Baz Ashmawy has revealed he only learned of his father’s death, six months after it happened.

His parents, Nancy and Mohammed Ussri Ismaill, broke up when he was a child, but Baz hoped to work on their relationship in his teenage years.

“Me and my dad had this staggered back and forth relationship where I lived with him when I was 15 after my granddad died. I went to Cairo and I lived with him in Cairo for a few years,” he said.

Pic: Brian McEvoy

“We became like mates, he was very funny and he made me laugh a lot and I made him laugh a lot but there were certain things that I couldn’t get over. I asked very direct questions like, ‘Why would you leave and why would you do this?’”

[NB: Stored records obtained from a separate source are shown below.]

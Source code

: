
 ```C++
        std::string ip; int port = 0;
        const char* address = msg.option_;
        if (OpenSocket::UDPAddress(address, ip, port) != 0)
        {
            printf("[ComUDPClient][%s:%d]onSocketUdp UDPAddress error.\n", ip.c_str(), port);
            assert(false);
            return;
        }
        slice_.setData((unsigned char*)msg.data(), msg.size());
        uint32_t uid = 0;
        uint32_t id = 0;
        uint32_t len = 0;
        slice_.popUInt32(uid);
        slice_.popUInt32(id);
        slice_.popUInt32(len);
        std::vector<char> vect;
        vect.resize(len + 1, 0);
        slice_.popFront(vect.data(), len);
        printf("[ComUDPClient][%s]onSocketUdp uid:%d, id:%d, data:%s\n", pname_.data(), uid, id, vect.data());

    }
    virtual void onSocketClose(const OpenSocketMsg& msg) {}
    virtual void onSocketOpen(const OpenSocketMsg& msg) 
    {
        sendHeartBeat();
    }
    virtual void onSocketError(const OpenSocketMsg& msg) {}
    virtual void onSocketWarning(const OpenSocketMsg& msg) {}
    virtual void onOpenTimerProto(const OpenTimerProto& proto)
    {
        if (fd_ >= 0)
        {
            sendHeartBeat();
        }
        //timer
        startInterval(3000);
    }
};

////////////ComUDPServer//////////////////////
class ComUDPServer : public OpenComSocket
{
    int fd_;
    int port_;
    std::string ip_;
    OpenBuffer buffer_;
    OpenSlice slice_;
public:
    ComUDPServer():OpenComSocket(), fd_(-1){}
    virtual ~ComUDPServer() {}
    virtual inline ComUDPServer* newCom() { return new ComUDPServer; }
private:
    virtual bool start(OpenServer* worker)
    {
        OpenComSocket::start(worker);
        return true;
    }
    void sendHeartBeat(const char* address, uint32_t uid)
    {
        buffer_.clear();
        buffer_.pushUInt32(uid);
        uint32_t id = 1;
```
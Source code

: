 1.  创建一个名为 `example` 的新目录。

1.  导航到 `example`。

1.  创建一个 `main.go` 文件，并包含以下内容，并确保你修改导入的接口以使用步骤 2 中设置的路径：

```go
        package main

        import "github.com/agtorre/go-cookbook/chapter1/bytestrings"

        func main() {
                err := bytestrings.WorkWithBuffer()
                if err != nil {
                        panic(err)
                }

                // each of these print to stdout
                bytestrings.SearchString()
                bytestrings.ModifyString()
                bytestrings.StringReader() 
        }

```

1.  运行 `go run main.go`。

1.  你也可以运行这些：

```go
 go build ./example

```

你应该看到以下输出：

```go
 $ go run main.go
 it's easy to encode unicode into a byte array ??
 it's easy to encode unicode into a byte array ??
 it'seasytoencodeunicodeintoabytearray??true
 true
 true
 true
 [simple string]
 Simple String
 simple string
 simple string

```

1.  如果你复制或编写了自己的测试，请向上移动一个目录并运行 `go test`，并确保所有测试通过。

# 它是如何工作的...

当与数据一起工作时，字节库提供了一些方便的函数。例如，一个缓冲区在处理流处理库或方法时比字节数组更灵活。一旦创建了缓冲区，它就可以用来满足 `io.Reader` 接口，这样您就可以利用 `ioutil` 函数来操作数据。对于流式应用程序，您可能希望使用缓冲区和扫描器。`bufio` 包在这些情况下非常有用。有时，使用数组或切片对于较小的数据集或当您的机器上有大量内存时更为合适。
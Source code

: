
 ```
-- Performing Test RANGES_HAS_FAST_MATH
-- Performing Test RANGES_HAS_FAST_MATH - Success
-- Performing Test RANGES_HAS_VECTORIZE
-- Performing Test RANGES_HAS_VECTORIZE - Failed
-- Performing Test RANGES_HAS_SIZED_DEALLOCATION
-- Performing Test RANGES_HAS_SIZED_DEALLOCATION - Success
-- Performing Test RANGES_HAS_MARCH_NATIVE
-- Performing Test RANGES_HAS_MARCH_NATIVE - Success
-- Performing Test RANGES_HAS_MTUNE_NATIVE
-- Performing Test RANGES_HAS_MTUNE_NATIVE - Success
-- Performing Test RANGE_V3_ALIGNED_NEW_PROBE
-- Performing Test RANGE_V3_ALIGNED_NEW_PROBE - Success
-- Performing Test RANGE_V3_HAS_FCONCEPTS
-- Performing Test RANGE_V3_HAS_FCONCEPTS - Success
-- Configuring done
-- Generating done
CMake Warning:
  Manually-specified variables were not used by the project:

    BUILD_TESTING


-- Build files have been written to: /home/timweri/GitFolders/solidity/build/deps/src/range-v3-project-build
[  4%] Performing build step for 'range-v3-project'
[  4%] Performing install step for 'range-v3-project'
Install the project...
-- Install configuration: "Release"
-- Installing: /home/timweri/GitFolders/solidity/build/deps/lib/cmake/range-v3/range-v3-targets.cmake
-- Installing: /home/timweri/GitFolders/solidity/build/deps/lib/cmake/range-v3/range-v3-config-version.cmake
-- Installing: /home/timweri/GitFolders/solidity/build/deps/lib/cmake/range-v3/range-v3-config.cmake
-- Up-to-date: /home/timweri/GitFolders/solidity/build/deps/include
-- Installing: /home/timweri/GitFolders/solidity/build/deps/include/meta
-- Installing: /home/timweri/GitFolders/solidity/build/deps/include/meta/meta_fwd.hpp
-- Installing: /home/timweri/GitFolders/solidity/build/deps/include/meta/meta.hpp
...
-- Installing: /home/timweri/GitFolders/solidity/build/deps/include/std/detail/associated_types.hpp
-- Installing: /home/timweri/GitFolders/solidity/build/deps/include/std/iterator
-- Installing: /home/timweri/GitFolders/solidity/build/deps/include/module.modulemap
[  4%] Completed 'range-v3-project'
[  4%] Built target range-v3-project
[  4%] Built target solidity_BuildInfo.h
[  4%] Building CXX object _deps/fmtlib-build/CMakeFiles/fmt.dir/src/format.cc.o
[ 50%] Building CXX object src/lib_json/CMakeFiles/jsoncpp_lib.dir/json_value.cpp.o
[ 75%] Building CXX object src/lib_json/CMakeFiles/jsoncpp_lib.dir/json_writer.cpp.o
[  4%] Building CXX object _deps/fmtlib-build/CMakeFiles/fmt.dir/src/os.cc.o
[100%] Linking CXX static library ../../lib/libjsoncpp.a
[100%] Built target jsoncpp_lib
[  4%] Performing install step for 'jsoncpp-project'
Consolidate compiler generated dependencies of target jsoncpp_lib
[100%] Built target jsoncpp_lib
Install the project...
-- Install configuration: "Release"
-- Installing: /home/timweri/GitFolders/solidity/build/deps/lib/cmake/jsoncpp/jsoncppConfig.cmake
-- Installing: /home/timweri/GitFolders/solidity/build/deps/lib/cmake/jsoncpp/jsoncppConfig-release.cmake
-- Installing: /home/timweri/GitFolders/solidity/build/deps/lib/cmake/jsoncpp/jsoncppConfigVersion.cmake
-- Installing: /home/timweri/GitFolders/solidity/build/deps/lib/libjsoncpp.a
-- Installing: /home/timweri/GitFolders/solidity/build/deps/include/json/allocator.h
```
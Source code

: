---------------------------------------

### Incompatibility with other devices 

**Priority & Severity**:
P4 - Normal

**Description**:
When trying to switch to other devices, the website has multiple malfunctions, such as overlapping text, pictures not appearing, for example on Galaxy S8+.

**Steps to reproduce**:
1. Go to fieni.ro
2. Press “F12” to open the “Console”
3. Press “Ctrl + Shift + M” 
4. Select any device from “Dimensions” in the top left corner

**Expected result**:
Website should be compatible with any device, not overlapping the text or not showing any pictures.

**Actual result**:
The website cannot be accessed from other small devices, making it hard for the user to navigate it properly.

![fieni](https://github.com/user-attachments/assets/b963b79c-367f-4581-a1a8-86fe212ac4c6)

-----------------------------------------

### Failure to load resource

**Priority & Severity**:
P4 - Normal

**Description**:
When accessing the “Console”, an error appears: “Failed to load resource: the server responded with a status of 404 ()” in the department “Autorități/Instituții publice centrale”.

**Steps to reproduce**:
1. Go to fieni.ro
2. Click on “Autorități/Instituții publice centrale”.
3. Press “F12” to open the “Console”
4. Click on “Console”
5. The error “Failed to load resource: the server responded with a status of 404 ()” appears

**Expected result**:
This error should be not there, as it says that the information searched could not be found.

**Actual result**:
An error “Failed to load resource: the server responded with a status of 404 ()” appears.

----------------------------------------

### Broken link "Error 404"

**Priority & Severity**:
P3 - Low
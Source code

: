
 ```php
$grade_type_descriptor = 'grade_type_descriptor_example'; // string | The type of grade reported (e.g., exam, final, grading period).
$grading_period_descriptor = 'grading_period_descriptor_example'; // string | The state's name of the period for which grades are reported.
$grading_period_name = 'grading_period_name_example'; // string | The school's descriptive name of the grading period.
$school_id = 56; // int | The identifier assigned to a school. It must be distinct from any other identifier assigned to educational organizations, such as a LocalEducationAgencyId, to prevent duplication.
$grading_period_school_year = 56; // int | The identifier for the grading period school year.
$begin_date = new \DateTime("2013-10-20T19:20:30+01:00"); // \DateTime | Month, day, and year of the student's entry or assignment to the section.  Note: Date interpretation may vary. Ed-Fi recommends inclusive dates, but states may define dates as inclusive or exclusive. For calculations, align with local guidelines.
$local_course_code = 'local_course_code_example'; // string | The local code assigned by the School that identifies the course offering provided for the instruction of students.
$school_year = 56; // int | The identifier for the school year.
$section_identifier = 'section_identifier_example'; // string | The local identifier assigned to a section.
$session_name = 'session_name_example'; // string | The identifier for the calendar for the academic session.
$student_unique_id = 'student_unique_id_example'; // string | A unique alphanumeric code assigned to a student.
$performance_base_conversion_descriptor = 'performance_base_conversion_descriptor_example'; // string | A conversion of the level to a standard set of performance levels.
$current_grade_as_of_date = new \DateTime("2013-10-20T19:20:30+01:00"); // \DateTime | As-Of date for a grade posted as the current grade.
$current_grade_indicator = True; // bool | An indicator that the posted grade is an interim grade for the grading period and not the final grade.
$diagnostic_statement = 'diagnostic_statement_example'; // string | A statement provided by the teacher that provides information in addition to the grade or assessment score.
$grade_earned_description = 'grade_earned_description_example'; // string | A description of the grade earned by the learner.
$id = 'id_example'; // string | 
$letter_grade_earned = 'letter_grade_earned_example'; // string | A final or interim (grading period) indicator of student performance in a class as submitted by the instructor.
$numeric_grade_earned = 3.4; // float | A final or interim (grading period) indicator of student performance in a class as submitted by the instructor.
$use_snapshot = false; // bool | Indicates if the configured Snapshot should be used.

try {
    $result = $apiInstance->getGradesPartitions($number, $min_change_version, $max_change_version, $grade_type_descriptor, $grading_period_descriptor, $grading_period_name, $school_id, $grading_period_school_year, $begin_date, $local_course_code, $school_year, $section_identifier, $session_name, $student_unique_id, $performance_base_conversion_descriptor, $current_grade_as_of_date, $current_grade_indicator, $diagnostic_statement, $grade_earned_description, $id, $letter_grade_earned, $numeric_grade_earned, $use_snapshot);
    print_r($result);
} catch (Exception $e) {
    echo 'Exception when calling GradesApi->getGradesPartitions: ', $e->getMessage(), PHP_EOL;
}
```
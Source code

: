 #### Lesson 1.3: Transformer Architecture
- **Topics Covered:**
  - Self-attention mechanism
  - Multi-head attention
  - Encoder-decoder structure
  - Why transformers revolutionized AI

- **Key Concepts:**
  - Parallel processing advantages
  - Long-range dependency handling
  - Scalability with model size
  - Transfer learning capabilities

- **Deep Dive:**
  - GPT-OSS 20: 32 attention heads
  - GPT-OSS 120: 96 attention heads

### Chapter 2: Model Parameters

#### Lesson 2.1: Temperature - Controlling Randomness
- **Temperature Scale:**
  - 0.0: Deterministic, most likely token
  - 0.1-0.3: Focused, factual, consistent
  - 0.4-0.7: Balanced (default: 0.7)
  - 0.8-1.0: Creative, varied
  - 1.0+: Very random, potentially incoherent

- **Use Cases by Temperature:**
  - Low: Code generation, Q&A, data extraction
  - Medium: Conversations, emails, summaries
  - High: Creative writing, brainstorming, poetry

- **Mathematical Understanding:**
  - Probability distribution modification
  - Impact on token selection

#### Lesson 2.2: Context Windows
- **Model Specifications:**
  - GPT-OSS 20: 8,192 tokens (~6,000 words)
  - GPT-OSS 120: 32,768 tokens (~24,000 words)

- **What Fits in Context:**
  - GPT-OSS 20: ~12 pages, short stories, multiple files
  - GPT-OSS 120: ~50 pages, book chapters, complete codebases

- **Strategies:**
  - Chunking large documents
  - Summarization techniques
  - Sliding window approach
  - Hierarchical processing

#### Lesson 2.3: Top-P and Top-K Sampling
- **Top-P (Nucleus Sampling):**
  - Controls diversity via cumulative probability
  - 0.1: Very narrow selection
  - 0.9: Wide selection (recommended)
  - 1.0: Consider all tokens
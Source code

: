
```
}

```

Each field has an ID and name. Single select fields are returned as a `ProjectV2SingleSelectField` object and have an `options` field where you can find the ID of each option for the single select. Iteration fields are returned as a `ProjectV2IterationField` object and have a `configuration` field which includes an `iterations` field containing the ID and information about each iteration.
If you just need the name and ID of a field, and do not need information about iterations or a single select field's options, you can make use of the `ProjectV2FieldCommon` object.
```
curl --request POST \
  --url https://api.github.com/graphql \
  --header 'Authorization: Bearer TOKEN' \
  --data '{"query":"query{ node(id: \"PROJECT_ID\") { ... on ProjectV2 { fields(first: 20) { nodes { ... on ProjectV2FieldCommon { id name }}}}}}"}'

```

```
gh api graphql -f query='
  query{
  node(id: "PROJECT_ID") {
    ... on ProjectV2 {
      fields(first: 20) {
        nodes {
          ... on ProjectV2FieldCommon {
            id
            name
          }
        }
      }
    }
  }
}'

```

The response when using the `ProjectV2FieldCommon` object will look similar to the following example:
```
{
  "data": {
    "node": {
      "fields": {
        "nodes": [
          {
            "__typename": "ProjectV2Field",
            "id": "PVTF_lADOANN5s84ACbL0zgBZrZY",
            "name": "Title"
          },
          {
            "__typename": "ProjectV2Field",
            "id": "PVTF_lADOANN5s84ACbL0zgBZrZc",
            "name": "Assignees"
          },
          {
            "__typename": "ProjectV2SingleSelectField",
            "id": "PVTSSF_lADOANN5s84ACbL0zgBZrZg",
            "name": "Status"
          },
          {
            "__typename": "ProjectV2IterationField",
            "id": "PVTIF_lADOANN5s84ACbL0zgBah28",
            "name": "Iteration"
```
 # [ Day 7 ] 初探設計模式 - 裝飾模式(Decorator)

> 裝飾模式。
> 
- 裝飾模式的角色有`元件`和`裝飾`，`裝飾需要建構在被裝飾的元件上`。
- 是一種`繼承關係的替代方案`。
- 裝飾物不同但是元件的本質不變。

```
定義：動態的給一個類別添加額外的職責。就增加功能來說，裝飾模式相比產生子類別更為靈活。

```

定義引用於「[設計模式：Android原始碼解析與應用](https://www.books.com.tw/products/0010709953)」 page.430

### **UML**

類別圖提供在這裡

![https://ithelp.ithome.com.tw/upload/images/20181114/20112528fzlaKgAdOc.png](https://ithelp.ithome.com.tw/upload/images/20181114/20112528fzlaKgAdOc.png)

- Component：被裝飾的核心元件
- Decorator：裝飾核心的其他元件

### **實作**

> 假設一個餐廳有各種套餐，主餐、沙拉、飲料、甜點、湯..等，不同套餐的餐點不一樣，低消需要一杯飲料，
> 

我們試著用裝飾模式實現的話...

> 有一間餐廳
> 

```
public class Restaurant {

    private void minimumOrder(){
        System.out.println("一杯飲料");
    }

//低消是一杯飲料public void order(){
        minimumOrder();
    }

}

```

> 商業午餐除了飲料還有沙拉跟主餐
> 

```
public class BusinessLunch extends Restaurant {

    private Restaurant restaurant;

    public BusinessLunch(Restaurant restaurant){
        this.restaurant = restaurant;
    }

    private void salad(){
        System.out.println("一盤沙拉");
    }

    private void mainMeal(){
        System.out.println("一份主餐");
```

Speaking to Brian Dowling on his podcast, Death Becomes Him, he added,”By the time I was 18/19 I was in Cairo and we had a massive fight, I think I was 20 actually, and we had a huge fight, like massive.

“I decided, ‘F**k it, I’m done with him’, and I was living in Sydney and then I moved to London. And then he died and I found out when I was 21.”

Baz reveals he was furious that it took almost half a year for him to learn of his dad’s death.

“I was angry, I was angry more than anything else. He had passed away six months previously before I found out,” he said.

Pic: VIP Ireland

“In Islam, they bury very fast and someone was in charge of tracking me down and of course, I was globally all over the place.

“So by the time I got to Cairo I was raging and people were very solemn. They have this thing in Islam where you don’t talk bad of the dead and I was like, ‘Well you can f*****g forget that I’m ready here to straighten s**t out.”

He continued, “I think I was so angry because I wanted to have a fight with him. I wanted to have it out with him and I never got to, and with that I did love him quite a lot and I suppose I felt robbed of that.

“And that’s the thing you have to remember when someone goes it’s that all the things you wanted to say – all the things you wanted to ask, those conversations that you needed to have – they’re just gone and you’re desperately trying to get stories from other people and piece things together yourself. It took me a long time to come to terms with all that.”